Efficient photodecomposition of herbicide imazapyr over mesoporous Ga2O3-TiO2 nanocomposites

Abstract

The unabated release of herbicide imazapyr into the soil and groundwater led to crop destruction and several pollution-related concerns. In this contribution, heterogeneous photocatalytic technique was employed utilizing mesoporous Ga₂O₃-TiO₂ nanocomposites for degrading imazapyr herbicide as a model pollutant molecule. Mesoporous Ga₂O₃-TiO₂ nanocomposites with varied Ga₂O₃ contents (0-5wt%) were synthesized through sol-gel process. XRD and Raman spectra exhibited extremely crystalline anatase TiO₂ phase at low Ga₂O₃ content which gradually reduced with the increase of Ga₂O₃ content. TEM images display uniform TiO₂ particles (10±2nm) with mesoporous structure. The mesoporous TiO₂ exhibits large surface areas of 167m²g^-1, diminished to 108m²g^-1 upon 5% Ga₂O₃ incorporation, with tunable mesopore diameter in the range of 3-9nm. The photocatalytic efficiency of synthesized Ga₂O₃-TiO₂ nanocomposites was assessed by degrading imazapyr herbicide and comparing with commercial photocatalyst UV-100 and mesoporous Ga₂O₃ under UV illumination. 0.1% Ga₂O₃-TiO₂ nanocomposite is considered the optimum photocatalyst, which degrades 98% of imazapyr herbicide within 180min. Also, the photodegradation rate of imazapyr using 0.1% Ga₂O₃-TiO₂ nanocomposite is nearly 10 and 3-fold higher than that of mesoporous Ga₂O₃ and UV-100, respectively.
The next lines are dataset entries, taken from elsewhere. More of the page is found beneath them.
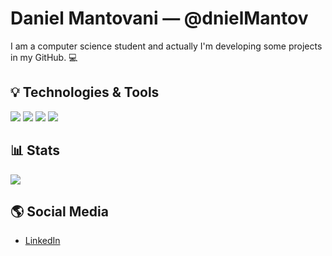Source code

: # Daniel Mantovani — @dnielMantov

I am a computer science student and actually I'm developing some projects in my GitHub. 💻

## 💡 Technologies & Tools

![](https://img.shields.io/badge/Java-ED8B00?style=for-the-badge&logo=openjdk&logoColor=white)
![](https://img.shields.io/badge/C%23-239120?style=for-the-badge&logo=c-sharp&logoColor=white)
![](https://img.shields.io/badge/Python-3776AB?style=for-the-badge&logo=python&logoColor=white)
![](https://img.shields.io/badge/JavaScript-F7DF1E?style=for-the-badge&logo=javascript&logoColor=black)

## 📊 Stats

![](https://github-readme-stats.vercel.app/api/top-langs/?username=dnielMantov&layout=compact)

## 🌎 Social Media
- [LinkedIn](https://www.linkedin.com/in/daniel-mantovani-7671b4237/)
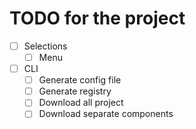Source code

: # TODO for the project

- [ ] Selections
  - [ ] Menu
- [ ] CLI
  - [ ] Generate config file
  - [ ] Generate registry
  - [ ] Download all project
  - [ ] Download separate components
The high photonic efficiency and long-term stability of the mesoporous Ga₂O₃-TiO₂ nanocomposites are ascribed to its stronger oxidative capability in comparison with either mesoporous TiO₂, Ga₂O₃ or commercial UV-100.

Keywords: Ga(2)O(3)-TiO(2); Imazapyr herbicide; Mesoporous; Nanocomposites; Photodegradation.